Kuklaların gerisinde onları hareket ettiren, görünmeyen bir insan elinin olduğunu düşünürüz, biliriz ve aklımızla anlarız. İnsanın; aynen kuklaları hareket ettiren, oynatan bir elin varlığını kabul ettiği gibi kâinattaki canlı-cansız her varlığı da yaratan, yöneten, sonsuz ilim ve kudret sahibi bir yaratıcının var olduğunu akıl gözüyle görüp inanması gerekir. İşte aklın yaratılış sebebi budur. Aksi takdirde insan, aklı olduğu halde akılsız gibi davranırsa insanlığının bir anlamı kalmaz.

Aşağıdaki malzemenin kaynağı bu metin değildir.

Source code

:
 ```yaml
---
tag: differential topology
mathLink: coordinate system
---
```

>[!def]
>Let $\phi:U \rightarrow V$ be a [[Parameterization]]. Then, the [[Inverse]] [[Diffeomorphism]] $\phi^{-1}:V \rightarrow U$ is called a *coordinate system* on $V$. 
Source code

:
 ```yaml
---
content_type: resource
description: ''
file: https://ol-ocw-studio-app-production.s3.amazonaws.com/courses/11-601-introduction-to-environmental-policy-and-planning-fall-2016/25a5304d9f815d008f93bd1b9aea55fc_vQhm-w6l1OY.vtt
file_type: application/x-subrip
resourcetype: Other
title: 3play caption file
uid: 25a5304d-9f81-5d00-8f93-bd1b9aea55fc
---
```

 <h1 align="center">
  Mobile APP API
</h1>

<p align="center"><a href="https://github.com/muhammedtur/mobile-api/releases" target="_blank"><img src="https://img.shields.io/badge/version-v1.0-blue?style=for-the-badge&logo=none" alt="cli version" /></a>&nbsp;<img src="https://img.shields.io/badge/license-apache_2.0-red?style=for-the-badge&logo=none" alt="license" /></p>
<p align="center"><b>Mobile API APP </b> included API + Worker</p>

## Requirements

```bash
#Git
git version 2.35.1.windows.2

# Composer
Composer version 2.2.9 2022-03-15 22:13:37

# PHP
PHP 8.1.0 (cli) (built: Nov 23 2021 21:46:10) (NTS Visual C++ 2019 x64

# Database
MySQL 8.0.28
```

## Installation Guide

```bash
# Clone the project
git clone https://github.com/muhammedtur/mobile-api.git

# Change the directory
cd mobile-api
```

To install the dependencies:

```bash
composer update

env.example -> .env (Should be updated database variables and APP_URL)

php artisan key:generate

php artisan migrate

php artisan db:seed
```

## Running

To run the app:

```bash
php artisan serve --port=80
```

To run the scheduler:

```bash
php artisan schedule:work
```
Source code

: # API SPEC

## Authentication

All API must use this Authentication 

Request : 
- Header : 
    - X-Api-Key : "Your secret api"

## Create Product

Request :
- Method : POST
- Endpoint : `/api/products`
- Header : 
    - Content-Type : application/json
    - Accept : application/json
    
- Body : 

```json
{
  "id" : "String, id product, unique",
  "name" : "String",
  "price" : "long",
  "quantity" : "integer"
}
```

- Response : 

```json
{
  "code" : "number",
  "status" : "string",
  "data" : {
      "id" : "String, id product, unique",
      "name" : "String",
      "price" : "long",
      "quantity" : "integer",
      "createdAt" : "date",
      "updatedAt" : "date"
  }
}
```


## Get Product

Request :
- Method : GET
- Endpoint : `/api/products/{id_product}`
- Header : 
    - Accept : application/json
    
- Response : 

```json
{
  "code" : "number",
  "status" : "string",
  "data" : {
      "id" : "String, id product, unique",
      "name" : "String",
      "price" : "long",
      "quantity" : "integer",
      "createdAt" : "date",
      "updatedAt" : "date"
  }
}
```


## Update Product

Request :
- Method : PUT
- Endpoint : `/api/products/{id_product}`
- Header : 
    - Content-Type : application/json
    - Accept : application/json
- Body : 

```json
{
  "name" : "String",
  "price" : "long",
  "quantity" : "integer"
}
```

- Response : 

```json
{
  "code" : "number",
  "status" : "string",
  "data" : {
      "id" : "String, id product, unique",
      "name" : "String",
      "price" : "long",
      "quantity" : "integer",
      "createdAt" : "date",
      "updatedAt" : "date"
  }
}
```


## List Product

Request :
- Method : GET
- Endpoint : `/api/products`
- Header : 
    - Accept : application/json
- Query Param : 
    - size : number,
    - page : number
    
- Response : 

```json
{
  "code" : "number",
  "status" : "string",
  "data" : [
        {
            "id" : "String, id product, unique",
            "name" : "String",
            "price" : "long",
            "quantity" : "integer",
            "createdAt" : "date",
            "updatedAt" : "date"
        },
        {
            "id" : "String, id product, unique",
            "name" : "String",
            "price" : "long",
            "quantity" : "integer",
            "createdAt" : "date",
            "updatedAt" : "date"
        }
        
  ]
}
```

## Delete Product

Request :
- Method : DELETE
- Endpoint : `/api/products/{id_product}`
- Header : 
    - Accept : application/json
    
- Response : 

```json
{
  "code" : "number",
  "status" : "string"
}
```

HİÇBİR ŞEY TESADÜF ESERİ OLAMAZ
Hepimiz biliyoruz ki bir ilaç, farklı farklı: kimyasal maddelerin çok hassas ölçüler içinde bir araya getirilmesiyle meydana gelir. “Bu kimyasal maddeler bir rastlantı sonucu, tesadüf eseri birleşerek bir kimyasal bileşik meydana getirdi ve bu faydalı ilaç ortaya çıktı.” diyebilir miyiz? Kesinlikle diyemeyiz. İlaçların her birini; yıllarca emek vererek aklını kullanarak çok ince ve hassas hesaplarla değişik kimyasal maddelerden bir araya getirip yapan bir kimyager vardır. Bu ilaçlar bir kimyageri gösterir. Bunun gibi insanların ve diğer canlıların bir ilaçtan çok daha karmaşık ve uyumlu olan vücutları, topraktaki elementlerin rastlantılar sonucu gelişigüzel bir araya gelerek meydana getirmesi mümkün değildir.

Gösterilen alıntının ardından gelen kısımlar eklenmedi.